All that is wanted is a word-for-word retyping of the lines from the one containing "### Validation Output" through the end of the material below.

··· Available data

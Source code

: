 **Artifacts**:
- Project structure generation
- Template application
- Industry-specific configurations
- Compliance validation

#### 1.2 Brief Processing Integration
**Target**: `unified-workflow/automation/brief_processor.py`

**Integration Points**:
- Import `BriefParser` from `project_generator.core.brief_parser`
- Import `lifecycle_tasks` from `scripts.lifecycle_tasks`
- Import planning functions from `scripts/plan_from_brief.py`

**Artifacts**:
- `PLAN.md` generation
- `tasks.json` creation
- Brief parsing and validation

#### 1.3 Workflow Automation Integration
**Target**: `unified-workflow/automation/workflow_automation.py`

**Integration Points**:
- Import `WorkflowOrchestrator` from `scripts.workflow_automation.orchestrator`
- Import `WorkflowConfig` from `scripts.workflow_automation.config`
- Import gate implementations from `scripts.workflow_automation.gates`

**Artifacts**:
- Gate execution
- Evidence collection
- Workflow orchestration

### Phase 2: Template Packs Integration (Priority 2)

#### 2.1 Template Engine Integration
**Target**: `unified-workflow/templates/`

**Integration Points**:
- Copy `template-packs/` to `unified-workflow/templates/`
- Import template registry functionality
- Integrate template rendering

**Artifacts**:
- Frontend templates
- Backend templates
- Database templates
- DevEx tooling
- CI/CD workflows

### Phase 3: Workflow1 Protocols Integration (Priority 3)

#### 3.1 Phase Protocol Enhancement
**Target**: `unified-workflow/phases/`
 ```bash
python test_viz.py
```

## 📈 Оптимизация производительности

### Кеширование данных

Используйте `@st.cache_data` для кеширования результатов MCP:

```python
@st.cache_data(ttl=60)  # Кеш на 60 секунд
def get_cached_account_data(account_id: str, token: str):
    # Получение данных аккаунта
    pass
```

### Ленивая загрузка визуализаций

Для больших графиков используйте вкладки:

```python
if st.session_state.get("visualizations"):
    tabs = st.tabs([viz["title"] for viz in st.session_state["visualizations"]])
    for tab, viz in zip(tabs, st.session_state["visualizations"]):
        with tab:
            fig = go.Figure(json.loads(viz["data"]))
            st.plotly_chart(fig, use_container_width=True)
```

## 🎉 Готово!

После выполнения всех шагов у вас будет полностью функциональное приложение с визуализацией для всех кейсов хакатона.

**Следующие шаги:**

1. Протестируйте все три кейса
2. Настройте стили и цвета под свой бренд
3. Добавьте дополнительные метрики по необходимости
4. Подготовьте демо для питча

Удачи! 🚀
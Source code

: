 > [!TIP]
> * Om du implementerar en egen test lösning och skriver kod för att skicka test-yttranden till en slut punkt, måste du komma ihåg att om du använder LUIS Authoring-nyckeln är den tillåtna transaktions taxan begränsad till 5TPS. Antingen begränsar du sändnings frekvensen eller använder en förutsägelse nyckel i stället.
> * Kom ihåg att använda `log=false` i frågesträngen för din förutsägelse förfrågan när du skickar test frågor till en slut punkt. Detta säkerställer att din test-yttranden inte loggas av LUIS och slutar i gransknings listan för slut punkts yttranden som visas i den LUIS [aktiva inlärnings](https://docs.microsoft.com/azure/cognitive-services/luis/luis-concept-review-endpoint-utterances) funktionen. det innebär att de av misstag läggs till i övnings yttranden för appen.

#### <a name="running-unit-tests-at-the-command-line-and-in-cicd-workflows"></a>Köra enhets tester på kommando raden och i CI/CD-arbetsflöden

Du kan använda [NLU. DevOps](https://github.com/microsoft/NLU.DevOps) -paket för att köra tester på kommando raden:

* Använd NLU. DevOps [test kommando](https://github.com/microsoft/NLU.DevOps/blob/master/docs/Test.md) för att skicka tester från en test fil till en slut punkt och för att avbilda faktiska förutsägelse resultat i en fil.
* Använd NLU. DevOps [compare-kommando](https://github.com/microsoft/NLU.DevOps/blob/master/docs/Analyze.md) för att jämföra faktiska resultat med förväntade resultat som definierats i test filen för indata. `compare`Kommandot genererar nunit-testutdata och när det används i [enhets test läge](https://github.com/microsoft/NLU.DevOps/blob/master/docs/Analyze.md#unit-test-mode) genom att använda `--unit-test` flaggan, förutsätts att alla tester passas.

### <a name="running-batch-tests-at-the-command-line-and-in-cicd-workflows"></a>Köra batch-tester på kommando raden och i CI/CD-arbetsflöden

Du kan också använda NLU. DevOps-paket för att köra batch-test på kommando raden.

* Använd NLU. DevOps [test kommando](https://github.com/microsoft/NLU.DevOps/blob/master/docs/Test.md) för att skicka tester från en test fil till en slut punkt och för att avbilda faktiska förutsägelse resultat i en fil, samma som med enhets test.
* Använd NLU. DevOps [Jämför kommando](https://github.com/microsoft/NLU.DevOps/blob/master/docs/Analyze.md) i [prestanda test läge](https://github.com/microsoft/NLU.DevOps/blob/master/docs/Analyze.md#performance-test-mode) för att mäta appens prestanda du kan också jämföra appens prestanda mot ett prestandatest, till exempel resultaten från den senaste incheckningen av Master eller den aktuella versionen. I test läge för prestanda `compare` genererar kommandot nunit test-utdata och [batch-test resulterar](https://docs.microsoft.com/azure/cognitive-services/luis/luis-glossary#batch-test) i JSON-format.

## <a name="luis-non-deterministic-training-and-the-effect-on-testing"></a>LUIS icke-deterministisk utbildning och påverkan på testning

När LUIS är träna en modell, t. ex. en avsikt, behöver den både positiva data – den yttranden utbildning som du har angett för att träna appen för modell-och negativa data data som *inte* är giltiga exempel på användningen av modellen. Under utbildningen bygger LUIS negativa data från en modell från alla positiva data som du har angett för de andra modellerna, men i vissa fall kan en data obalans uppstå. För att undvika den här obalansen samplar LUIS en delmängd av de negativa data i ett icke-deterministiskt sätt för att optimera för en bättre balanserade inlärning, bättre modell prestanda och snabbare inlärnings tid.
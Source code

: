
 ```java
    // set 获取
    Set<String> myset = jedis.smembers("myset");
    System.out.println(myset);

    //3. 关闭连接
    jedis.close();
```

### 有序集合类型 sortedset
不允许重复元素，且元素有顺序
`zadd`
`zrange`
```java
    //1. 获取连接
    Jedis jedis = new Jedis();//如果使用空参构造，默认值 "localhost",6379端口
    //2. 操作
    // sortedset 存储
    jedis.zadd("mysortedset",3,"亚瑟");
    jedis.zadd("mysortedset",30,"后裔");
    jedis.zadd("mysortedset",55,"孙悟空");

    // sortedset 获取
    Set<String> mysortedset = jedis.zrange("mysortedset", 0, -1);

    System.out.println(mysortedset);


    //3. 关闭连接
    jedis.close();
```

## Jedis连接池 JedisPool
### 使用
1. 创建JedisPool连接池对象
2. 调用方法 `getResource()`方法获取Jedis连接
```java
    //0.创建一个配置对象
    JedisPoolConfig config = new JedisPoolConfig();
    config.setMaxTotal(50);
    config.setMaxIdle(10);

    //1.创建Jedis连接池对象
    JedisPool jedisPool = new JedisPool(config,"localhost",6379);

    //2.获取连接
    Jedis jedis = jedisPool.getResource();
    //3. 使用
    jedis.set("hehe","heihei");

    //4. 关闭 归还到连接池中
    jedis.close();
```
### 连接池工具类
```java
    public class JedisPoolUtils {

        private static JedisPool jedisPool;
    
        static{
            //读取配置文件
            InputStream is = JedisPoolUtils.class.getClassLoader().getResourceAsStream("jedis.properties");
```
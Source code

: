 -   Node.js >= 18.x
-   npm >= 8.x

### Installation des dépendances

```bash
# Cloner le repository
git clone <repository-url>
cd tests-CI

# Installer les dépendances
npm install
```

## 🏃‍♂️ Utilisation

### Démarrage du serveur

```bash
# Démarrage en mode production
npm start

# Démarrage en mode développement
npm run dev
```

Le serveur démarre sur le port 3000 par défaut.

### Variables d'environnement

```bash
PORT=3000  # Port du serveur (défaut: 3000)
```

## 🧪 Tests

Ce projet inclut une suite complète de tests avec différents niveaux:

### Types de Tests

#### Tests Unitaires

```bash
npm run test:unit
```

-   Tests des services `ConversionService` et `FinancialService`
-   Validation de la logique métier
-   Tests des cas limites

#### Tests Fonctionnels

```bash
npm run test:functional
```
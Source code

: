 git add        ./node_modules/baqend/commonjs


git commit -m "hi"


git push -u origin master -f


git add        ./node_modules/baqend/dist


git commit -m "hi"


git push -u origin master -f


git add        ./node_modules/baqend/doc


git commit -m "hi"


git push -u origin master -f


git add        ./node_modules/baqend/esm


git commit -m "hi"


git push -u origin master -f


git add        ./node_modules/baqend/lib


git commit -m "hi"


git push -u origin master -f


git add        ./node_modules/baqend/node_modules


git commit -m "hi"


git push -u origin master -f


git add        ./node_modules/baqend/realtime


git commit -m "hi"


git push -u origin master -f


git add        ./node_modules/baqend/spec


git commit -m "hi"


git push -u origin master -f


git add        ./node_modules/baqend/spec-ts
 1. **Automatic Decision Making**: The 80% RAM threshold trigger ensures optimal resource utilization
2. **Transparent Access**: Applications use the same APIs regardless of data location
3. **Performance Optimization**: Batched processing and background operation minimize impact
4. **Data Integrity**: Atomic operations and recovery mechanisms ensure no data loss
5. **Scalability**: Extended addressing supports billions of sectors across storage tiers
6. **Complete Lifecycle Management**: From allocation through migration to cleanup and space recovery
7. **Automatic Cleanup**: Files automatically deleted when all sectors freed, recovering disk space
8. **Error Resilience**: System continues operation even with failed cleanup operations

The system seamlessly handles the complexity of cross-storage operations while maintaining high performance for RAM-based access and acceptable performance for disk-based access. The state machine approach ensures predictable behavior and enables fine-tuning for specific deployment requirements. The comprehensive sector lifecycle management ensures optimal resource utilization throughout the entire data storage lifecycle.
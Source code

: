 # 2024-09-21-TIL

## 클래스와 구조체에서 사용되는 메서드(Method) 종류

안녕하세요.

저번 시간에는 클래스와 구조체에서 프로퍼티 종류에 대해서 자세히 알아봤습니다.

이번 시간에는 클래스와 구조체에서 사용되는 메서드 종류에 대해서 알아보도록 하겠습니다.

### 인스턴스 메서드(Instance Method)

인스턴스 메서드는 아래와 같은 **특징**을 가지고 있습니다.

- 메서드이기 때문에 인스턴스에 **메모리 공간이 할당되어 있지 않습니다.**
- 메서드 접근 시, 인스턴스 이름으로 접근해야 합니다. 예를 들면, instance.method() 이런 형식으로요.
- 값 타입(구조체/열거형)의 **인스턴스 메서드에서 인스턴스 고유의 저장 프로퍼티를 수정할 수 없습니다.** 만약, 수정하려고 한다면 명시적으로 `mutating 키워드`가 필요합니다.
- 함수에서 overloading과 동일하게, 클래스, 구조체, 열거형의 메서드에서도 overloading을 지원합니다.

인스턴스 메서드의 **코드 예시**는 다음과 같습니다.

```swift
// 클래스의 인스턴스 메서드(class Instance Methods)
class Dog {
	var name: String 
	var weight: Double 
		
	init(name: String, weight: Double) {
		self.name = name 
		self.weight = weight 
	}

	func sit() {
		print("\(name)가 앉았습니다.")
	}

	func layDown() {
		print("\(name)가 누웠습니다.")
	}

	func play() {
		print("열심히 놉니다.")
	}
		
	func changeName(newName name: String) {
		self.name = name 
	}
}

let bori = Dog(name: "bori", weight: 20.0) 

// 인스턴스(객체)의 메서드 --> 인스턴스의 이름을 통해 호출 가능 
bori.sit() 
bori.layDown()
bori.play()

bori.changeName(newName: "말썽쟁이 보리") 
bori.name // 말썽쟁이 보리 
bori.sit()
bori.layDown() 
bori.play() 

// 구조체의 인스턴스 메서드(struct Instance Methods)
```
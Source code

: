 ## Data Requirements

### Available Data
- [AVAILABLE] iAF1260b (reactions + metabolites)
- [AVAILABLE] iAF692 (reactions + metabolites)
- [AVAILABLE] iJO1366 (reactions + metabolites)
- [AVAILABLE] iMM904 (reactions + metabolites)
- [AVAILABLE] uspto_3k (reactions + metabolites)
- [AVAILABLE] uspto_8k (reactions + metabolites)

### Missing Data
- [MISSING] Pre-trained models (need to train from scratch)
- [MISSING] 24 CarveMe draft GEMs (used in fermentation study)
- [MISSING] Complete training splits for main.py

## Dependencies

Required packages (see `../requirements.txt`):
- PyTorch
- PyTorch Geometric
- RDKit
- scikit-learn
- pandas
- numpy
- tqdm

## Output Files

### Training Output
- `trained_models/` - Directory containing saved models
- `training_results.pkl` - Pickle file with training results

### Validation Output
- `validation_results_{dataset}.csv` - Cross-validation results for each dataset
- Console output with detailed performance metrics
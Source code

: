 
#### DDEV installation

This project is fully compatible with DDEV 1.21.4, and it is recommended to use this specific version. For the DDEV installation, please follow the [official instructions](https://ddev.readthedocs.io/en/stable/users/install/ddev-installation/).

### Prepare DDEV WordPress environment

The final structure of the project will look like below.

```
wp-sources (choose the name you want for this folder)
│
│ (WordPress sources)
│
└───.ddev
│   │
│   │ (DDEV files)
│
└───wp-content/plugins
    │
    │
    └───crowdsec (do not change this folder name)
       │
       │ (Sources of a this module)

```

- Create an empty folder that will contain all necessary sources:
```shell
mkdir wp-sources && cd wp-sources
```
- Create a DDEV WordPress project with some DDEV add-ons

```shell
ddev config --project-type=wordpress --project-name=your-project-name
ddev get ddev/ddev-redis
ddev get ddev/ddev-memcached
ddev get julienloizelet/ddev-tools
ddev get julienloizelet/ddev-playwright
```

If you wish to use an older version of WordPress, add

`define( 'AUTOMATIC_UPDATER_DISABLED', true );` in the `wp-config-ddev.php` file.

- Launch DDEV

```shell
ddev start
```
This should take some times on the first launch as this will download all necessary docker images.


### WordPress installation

······

**Result**
### Validation Output
- `validation_results_{dataset}.csv` - Cross-validation results for each dataset
- Console output with detailed performance metrics
Source code

: 
#### DDEV installation

This project is fully compatible with DDEV 1.21.4, and it is recommended to use this specific version. For the DDEV installation, please follow the [official instructions](https://ddev.readthedocs.io/en/stable/users/install/ddev-installation/).

### Prepare DDEV WordPress environment

The final structure of the project will look like below.

```
wp-sources (choose the name you want for this folder)
│
│ (WordPress sources)
│
└───.ddev
│   │
│   │ (DDEV files)
│
└───wp-content/plugins
    │
    │
    └───crowdsec (do not change this folder name)
       │
       │ (Sources of a this module)

```

- Create an empty folder that will contain all necessary sources:
```shell
mkdir wp-sources && cd wp-sources
```
- Create a DDEV WordPress project with some DDEV add-ons

```shell
ddev config --project-type=wordpress --project-name=your-project-name
ddev get ddev/ddev-redis
ddev get ddev/ddev-memcached
ddev get julienloizelet/ddev-tools
ddev get julienloizelet/ddev-playwright
```

If you wish to use an older version of WordPress, add

`define( 'AUTOMATIC_UPDATER_DISABLED', true );` in the `wp-config-ddev.php` file.

- Launch DDEV

```shell
ddev start
```
This should take some times on the first launch as this will download all necessary docker images.


### WordPress installation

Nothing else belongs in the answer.